Devo dizer que nada tenho
contra os ricos que trabalham, muito menos contra os indivíduos que correm
riscos ao fundar empresas num país politicamente instável, mas que tenho muito
contra o chamado tráfico de influências. Por mais que me queiram convencer que
foi o mercado a ditar o actual salário do Dr. Catroga, não aceito a tese. Com
ou sem chineses, a empresa para que foi contratado, a EDP, só me tem dado
maçadas, revelando, o que é dizer muito, um nível de incompetência maior do que
a PT. Segundo O Correio da Manhã, no
passado ano, o Dr. Catroga, alguém «próximo» de Cavaco Silva, auferiu, como
Presidente do Conselho Geral e de Supervisão da EDP, 45.000 euros brutos por
mês, a que temos de juntar 9.600 euros de reforma. Admitindo, como o próprio anunciou,
que pagará metade em impostos, leva todos os meses para casa, 27.000 euros, por
um cargo não executivo. No primeiro semestre de 2012, período para o qual
existem dados, teve de presidir a cinco reuniões, ou seja, a menos de uma por
mês. Não se pode dizer que seja extenuante.

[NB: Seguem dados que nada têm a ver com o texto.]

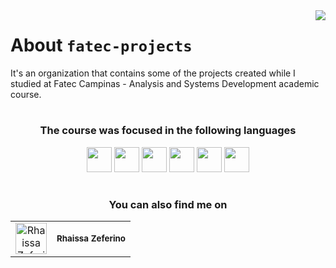 <!--
 Hello, Devs!! How are you?
-->

<img src="https://euusobusaocampinas.files.wordpress.com/2017/06/capturar.png" align="right" />

# About `fatec-projects`  
  It's an organization that contains some of the projects created while I studied at Fatec Campinas - Analysis and Systems Development academic course.

#

<div align="center">
  
 ### The course was focused in the following languages

 <code><img src="https://cdn.jsdelivr.net/gh/devicons/devicon/icons/html5/html5-original.svg" width="40" height="40" /></code> 
 <code><img src="https://cdn.jsdelivr.net/gh/devicons/devicon/icons/css3/css3-original.svg" width="40" height="40" /></code> 
 <code><img src="https://cdn.jsdelivr.net/gh/devicons/devicon/icons/php/php-original.svg" width="40" height="40" /></code> 
 <code><img src="https://cdn.jsdelivr.net/gh/devicons/devicon/icons/mysql/mysql-original.svg" width="40" height="40" /></code> 
 <code><img src="https://cdn.jsdelivr.net/gh/devicons/devicon/icons/java/java-original.svg" width="40" height="40" /></code>
 <code><img src="https://cdn.jsdelivr.net/gh/devicons/devicon/icons/python/python-original.svg" width="40" height="40" /></code>

 #
 
 ### You can also find me on
 
<table>
  <tr>
    <td align="center">
      <a href="https://www.linkedin.com/in/rhaissa-zeferino/" target="_blank">
        <img src="https://cdn.jsdelivr.net/gh/devicons/devicon/icons/linkedin/linkedin-original.svg" width="50" height="50" alt="Rhaissa Zeferino"/> 
     </a>
  </td>
    <td>
      <sub>
          <b>Rhaissa Zeferino</b>
        </sub>
    </td>
  </tr>
</table>
   
 </div>
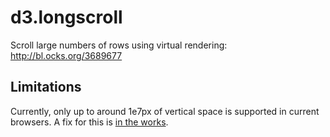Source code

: # d3.longscroll

Scroll large numbers of rows using virtual rendering: <http://bl.ocks.org/3689677>

## Limitations

Currently, only up to around 1e7px of vertical space is supported in current
browsers. A fix for this is [in the works][1].

[1]: https://groups.google.com/d/msg/d3-js/vNOvn2YUcaI/mz7m1igScUUJ
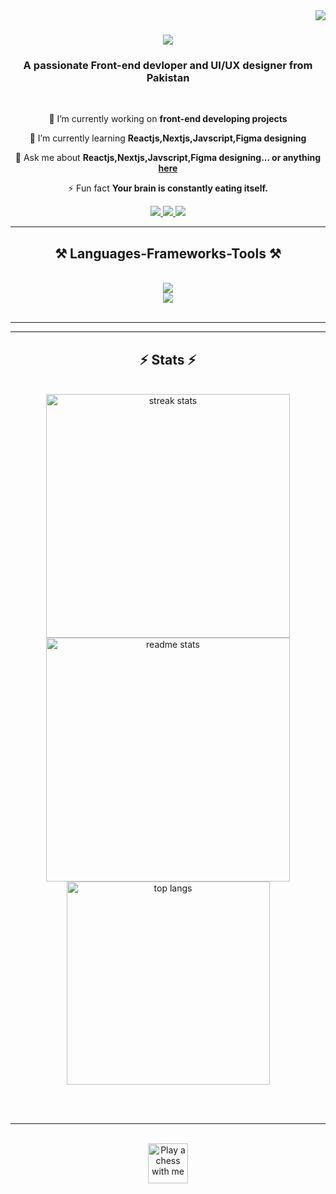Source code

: <img align="right" src="https://visitor-badge.laobi.icu/badge?page_id=Amiralichohan.Amiralichohan" />

<h1 align="center">
    <img src="https://readme-typing-svg.herokuapp.com/?font=Righteous&size=40&center=true&vCenter=true&width=500&height=70&duration=4000&lines=Hi+There!+👋;+I'm+Amir+Chohan!;" />
</h1>

<h3 align="center">A passionate Front-end devloper and UI/UX designer from Pakistan </h3>

<br/>

<div align="center">
 
 🔭 I’m currently working on **front-end developing projects**
 
 🌱 I’m currently learning **Reactjs,Nextjs,Javscript,Figma designing**

💬 Ask me about **Reactjs,Nextjs,Javscript,Figma designing... or anything [here](https://github.com/Amiralichohan/Amiralichohan/issues)**

⚡ Fun fact **Your brain is constantly eating itself.**

 </div>
 
<div align="center"> 
  <a href="mailto:Amiralichohan786@gmail.com">
    <img src="https://img.shields.io/badge/Gmail-333333?style=for-the-badge&logo=gmail&logoColor=red" />
  </a>
  <a href="https://www.linkedin.com/in/amir-ali-chohan-794b42232/" target="_blank">
    <img src="https://img.shields.io/badge/LinkedIn-0077B5?style=for-the-badge&logo=linkedin&logoColor=white" target="_blank" />
  </a>
  <a href="https://Amiralichohan.github.io" target="_blank">
     <img src="https://img.shields.io/badge/Portfolio-FF5722?style=for-the-badge&logo=todoist&logoColor=white" target="_blank" /> <!-- sqlite, safari, google-chrome are other good icon options -->
  </a>
</div>

 <hr/>
 
<h2 align="center">⚒️ Languages-Frameworks-Tools ⚒️</h2>
<br/>
<div align="center">
    <img src="https://skillicons.dev/icons?i=html,vscode,github,git" /><br>
    <img src="https://skillicons.dev/icons?i=java,Reactjs,css,ts,nodejs,figma&theme=light" /><br>
</div>

<br/>
<hr/>


<hr/>

<h2 align="center">⚡ Stats ⚡</h2>
<br>
<div align=center>
  <img width=390 src="https://github-readme-streak-stats-iAsadPanhwar.vercel.app/?user=iAsadPanhwar&count_private=true&theme=react&border_radius=10" alt="streak stats"/>
  <img width=390 src="https://github-readme-stats-iAsadPanhwar.vercel.app/api?username=salesp07&count_private=true&show_icons=true&theme=react&rank_icon=github&border_radius=10" alt="readme stats" />
  <br/>
  <img width=325 align="center" src="https://github-readme-stats-iAsadPanhwar.vercel.app/api/top-langs/?username=salesp07&hide=HTML&langs_count=8&layout=compact&theme=react&border_radius=10&size_weight=0.5&count_weight=0.5&exclude_repo=github-readme-stats" alt="top langs" />
</div>

<br/><br/>

<hr/>

<br/>

<div align="center">
<a href='https://ko-fi.com/V7V4RAK9C' target='_blank'><img height='64' style='border:0px;height:64px;' src='https://storage.ko-fi.com/cdn/kofi1.png?v=3' border='0' alt='Play a chess with me' /></a>
</div>

<br/>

Não estou a escrever isto por
embirrar com a pessoa, mas por não excluir a interferência de factores de
índole partidária na sua nomeação (veja-se, aliás, a composição do órgão a que
preside). Em Portugal, não funciona o princípio marxista de a cada um segundo
as suas necessidades, nem o meritocrático, o de a cada um segundo a sua competência,
mas um infinitamente mais simples, o de a cada um segundo as suas amizades
políticas.
Há, em Portugal, muitos
economistas que julgam ter Adam Smith escrito apenas A Riqueza das Nações, mas o livro que o tornou famoso não foi
aquele, mas The Theory of Moral Sentiments. Era bom que os
economistas reflectissem sobre o seu primeiro parágrafo: «Por mais egoísta que
um homem possa ser, há evidentemente alguns princípios na sua natureza, que o
levam a interessar-se pela condição dos outros e a fazer com que a felicidade
deles lhe seja necessária, mesmo que em nada dela beneficie, excepto o prazer
de a poder observar. A piedade e a compaixão, isto é, a emoção que sentimos
perante a miséria do próximo (…) pertencem a este universo».
A actual relutância em
debater o papel dos mercados retirou do discurso político a energia cívica que,
noutros momentos, lhe dera vitalidade, contribuindo para que apenas se
discutam, não as desigualdades sociais, mas tão só formas avulsas de gestão. Será
que os meus compatriotas se sentem confortáveis vivendo no mais desigual país
da Europa? Eu, não. Se calhar, é por isso que sou de esquerda.